From: David Teigland <teigland@redhat.com>
To: cluster-devel.redhat.com
Subject: [Cluster-devel] [PATCH 5/5] gfs2: dlm based recovery coordination
Date: Mon, 19 Dec 2011 12:47:38 -0500 [thread overview]
Message-ID: <20111219174738.GA24652@redhat.com> (raw)
In-Reply-To: <1324300058.2723.47.camel@menhir>
On Mon, Dec 19, 2011 at 01:07:38PM +0000, Steven Whitehouse wrote:
> > struct lm_lockstruct {
> > int ls_jid;
> > unsigned int ls_first;
> > - unsigned int ls_first_done;
> > unsigned int ls_nodir;
> Since ls_flags and ls_first also also only boolean flags, they could
> potentially be moved into the flags, though we can always do that later.
yes, I can use a flag in place of ls_first.

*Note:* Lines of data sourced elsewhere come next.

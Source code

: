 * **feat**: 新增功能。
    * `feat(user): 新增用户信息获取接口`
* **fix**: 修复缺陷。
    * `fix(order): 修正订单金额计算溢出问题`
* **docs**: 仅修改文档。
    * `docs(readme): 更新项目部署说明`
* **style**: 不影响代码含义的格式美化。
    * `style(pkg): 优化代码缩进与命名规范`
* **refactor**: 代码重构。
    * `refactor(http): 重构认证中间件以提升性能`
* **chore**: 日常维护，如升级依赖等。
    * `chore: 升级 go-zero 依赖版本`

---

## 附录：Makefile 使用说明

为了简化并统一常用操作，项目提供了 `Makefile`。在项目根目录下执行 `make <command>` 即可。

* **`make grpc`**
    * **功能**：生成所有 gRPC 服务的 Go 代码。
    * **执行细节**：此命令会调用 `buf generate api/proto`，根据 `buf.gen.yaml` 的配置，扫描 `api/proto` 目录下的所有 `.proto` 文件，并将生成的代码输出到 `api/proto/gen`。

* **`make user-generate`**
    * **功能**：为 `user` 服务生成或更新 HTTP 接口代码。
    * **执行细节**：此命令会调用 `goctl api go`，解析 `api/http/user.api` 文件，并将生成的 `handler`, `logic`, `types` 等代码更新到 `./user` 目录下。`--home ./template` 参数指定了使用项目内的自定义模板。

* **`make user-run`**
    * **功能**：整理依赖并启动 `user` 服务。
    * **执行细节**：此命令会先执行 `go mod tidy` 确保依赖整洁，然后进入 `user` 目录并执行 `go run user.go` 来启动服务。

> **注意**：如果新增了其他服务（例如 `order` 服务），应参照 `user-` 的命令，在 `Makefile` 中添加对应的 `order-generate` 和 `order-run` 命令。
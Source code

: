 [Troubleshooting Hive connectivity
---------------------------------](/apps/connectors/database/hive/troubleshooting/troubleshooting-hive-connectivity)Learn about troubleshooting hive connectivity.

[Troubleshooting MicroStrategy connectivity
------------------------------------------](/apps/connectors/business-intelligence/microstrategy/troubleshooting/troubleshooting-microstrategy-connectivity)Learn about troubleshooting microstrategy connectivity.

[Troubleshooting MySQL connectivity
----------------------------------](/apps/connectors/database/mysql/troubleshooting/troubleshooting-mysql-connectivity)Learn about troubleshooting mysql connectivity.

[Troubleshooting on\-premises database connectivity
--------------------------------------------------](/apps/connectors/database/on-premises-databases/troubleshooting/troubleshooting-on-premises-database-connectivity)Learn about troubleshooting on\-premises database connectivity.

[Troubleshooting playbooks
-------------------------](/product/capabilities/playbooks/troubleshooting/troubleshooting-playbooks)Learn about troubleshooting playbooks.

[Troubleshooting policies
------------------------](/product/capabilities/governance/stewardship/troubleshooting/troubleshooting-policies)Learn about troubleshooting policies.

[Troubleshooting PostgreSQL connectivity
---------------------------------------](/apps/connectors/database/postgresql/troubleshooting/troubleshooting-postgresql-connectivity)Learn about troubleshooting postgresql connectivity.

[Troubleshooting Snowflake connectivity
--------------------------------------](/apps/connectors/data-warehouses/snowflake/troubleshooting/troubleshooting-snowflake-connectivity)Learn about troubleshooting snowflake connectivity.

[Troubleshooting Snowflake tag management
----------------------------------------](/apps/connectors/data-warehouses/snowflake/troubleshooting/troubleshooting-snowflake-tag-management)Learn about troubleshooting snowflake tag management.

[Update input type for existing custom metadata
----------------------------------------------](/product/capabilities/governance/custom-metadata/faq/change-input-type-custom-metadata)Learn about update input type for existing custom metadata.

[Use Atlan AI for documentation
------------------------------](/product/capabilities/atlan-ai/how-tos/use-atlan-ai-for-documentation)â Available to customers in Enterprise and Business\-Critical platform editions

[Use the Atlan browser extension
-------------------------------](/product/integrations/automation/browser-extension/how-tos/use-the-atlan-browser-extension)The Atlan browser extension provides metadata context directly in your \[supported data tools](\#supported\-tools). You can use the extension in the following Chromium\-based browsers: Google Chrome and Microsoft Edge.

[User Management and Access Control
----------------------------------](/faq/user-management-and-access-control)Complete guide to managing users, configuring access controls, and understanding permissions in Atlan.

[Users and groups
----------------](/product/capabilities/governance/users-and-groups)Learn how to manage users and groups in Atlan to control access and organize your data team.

> > + int ls_recover_jid_done; /* read by gfs_controld */
> > + int ls_recover_jid_status; /* read by gfs_controld */
> ^^^^^^^^^^^ this isn't
> actually true any more. All recent gfs_controld versions take their cue
> from the uevents, so this is here only for backwards compatibility
> reasons and these two will be removed at some future date.
I'll add a longer comment saying something like that.
> > + /*
> > + * Other nodes need to do some work in dlm recovery and gfs2_control
> > + * before the recover_done and control_lock will be ready for us below.
> > + * A delay here is not required but often avoids having to retry.
> > + */
> > +
> > + msleep(500);
> Can we get rid of this then? I'd rather just wait for the lock, rather
> than adding delays of arbitrary time periods into the code.
I dislike arbitrary delays also, so I'm hesitant to add them.
The choices here are:
- removing NOQUEUE from the requests below, but with NOQUEUE you have a
much better chance of killing a mount command, which is a fairly nice
feature, I think.
- removing the delay, which results in nodes often doing fast+repeated
lock attempts, which could get rather excessive. I'd be worried about
having that kind of unlimited loop sitting there.
- using some kind of delay.
While I don't like the look of the delay, I like the other options less.
Do you have a preference, or any other ideas?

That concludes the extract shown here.